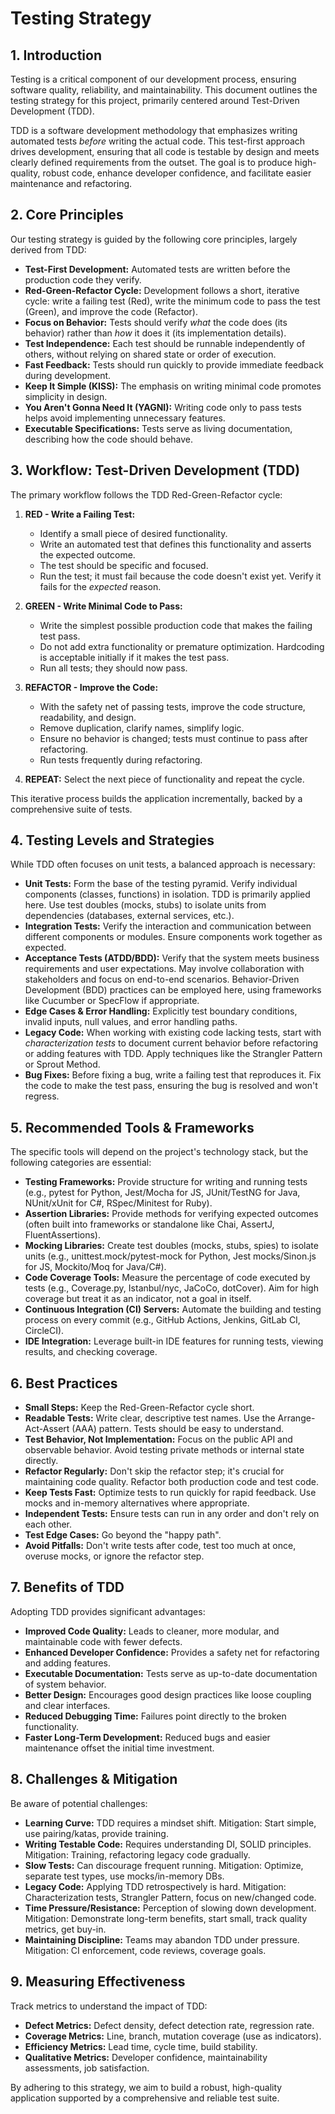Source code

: # Testing Strategy

## 1. Introduction

Testing is a critical component of our development process, ensuring software quality, reliability, and maintainability. This document outlines the testing strategy for this project, primarily centered around Test-Driven Development (TDD).

TDD is a software development methodology that emphasizes writing automated tests *before* writing the actual code. This test-first approach drives development, ensuring that all code is testable by design and meets clearly defined requirements from the outset. The goal is to produce high-quality, robust code, enhance developer confidence, and facilitate easier maintenance and refactoring.

## 2. Core Principles

Our testing strategy is guided by the following core principles, largely derived from TDD:

*   **Test-First Development:** Automated tests are written before the production code they verify.
*   **Red-Green-Refactor Cycle:** Development follows a short, iterative cycle: write a failing test (Red), write the minimum code to pass the test (Green), and improve the code (Refactor).
*   **Focus on Behavior:** Tests should verify *what* the code does (its behavior) rather than *how* it does it (its implementation details).
*   **Test Independence:** Each test should be runnable independently of others, without relying on shared state or order of execution.
*   **Fast Feedback:** Tests should run quickly to provide immediate feedback during development.
*   **Keep It Simple (KISS):** The emphasis on writing minimal code promotes simplicity in design.
*   **You Aren't Gonna Need It (YAGNI):** Writing code only to pass tests helps avoid implementing unnecessary features.
*   **Executable Specifications:** Tests serve as living documentation, describing how the code should behave.

## 3. Workflow: Test-Driven Development (TDD)

The primary workflow follows the TDD Red-Green-Refactor cycle:

1.  **RED - Write a Failing Test:**
    *   Identify a small piece of desired functionality.
    *   Write an automated test that defines this functionality and asserts the expected outcome.
    *   The test should be specific and focused.
    *   Run the test; it must fail because the code doesn't exist yet. Verify it fails for the *expected* reason.

2.  **GREEN - Write Minimal Code to Pass:**
    *   Write the simplest possible production code that makes the failing test pass.
    *   Do not add extra functionality or premature optimization. Hardcoding is acceptable initially if it makes the test pass.
    *   Run all tests; they should now pass.

3.  **REFACTOR - Improve the Code:**
    *   With the safety net of passing tests, improve the code structure, readability, and design.
    *   Remove duplication, clarify names, simplify logic.
    *   Ensure no behavior is changed; tests must continue to pass after refactoring.
    *   Run tests frequently during refactoring.

4.  **REPEAT:** Select the next piece of functionality and repeat the cycle.

This iterative process builds the application incrementally, backed by a comprehensive suite of tests.

## 4. Testing Levels and Strategies

While TDD often focuses on unit tests, a balanced approach is necessary:

*   **Unit Tests:** Form the base of the testing pyramid. Verify individual components (classes, functions) in isolation. TDD is primarily applied here. Use test doubles (mocks, stubs) to isolate units from dependencies (databases, external services, etc.).
*   **Integration Tests:** Verify the interaction and communication between different components or modules. Ensure components work together as expected.
*   **Acceptance Tests (ATDD/BDD):** Verify that the system meets business requirements and user expectations. May involve collaboration with stakeholders and focus on end-to-end scenarios. Behavior-Driven Development (BDD) practices can be employed here, using frameworks like Cucumber or SpecFlow if appropriate.
*   **Edge Cases & Error Handling:** Explicitly test boundary conditions, invalid inputs, null values, and error handling paths.
*   **Legacy Code:** When working with existing code lacking tests, start with *characterization tests* to document current behavior before refactoring or adding features with TDD. Apply techniques like the Strangler Pattern or Sprout Method.
*   **Bug Fixes:** Before fixing a bug, write a failing test that reproduces it. Fix the code to make the test pass, ensuring the bug is resolved and won't regress.

## 5. Recommended Tools & Frameworks

The specific tools will depend on the project's technology stack, but the following categories are essential:

*   **Testing Frameworks:** Provide structure for writing and running tests (e.g., pytest for Python, Jest/Mocha for JS, JUnit/TestNG for Java, NUnit/xUnit for C#, RSpec/Minitest for Ruby).
*   **Assertion Libraries:** Provide methods for verifying expected outcomes (often built into frameworks or standalone like Chai, AssertJ, FluentAssertions).
*   **Mocking Libraries:** Create test doubles (mocks, stubs, spies) to isolate units (e.g., unittest.mock/pytest-mock for Python, Jest mocks/Sinon.js for JS, Mockito/Moq for Java/C#).
*   **Code Coverage Tools:** Measure the percentage of code executed by tests (e.g., Coverage.py, Istanbul/nyc, JaCoCo, dotCover). Aim for high coverage but treat it as an indicator, not a goal in itself.
*   **Continuous Integration (CI) Servers:** Automate the building and testing process on every commit (e.g., GitHub Actions, Jenkins, GitLab CI, CircleCI).
*   **IDE Integration:** Leverage built-in IDE features for running tests, viewing results, and checking coverage.

## 6. Best Practices

*   **Small Steps:** Keep the Red-Green-Refactor cycle short.
*   **Readable Tests:** Write clear, descriptive test names. Use the Arrange-Act-Assert (AAA) pattern. Tests should be easy to understand.
*   **Test Behavior, Not Implementation:** Focus on the public API and observable behavior. Avoid testing private methods or internal state directly.
*   **Refactor Regularly:** Don't skip the refactor step; it's crucial for maintaining code quality. Refactor both production code and test code.
*   **Keep Tests Fast:** Optimize tests to run quickly for rapid feedback. Use mocks and in-memory alternatives where appropriate.
*   **Independent Tests:** Ensure tests can run in any order and don't rely on each other.
*   **Test Edge Cases:** Go beyond the "happy path".
*   **Avoid Pitfalls:** Don't write tests after code, test too much at once, overuse mocks, or ignore the refactor step.

## 7. Benefits of TDD

Adopting TDD provides significant advantages:

*   **Improved Code Quality:** Leads to cleaner, more modular, and maintainable code with fewer defects.
*   **Enhanced Developer Confidence:** Provides a safety net for refactoring and adding features.
*   **Executable Documentation:** Tests serve as up-to-date documentation of system behavior.
*   **Better Design:** Encourages good design practices like loose coupling and clear interfaces.
*   **Reduced Debugging Time:** Failures point directly to the broken functionality.
*   **Faster Long-Term Development:** Reduced bugs and easier maintenance offset the initial time investment.

## 8. Challenges & Mitigation

Be aware of potential challenges:

*   **Learning Curve:** TDD requires a mindset shift. Mitigation: Start simple, use pairing/katas, provide training.
*   **Writing Testable Code:** Requires understanding DI, SOLID principles. Mitigation: Training, refactoring legacy code gradually.
*   **Slow Tests:** Can discourage frequent running. Mitigation: Optimize, separate test types, use mocks/in-memory DBs.
*   **Legacy Code:** Applying TDD retrospectively is hard. Mitigation: Characterization tests, Strangler Pattern, focus on new/changed code.
*   **Time Pressure/Resistance:** Perception of slowing down development. Mitigation: Demonstrate long-term benefits, start small, track quality metrics, get buy-in.
*   **Maintaining Discipline:** Teams may abandon TDD under pressure. Mitigation: CI enforcement, code reviews, coverage goals.

## 9. Measuring Effectiveness

Track metrics to understand the impact of TDD:

*   **Defect Metrics:** Defect density, defect detection rate, regression rate.
*   **Coverage Metrics:** Line, branch, mutation coverage (use as indicators).
*   **Efficiency Metrics:** Lead time, cycle time, build stability.
*   **Qualitative Metrics:** Developer confidence, maintainability assessments, job satisfaction.

By adhering to this strategy, we aim to build a robust, high-quality application supported by a comprehensive and reliable test suite.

^^^^

INSTRUCTIONS FOR THE TASK: For the lines above, output exactly those from the line containing "(use as indicators)." through the line containing "assessments, job satisfaction.", and skip the others.

EXERCISE RESULT:
*   **Coverage Metrics:** Line, branch, mutation coverage (use as indicators).
*   **Efficiency Metrics:** Lead time, cycle time, build stability.
*   **Qualitative Metrics:** Developer confidence, maintainability assessments, job satisfaction.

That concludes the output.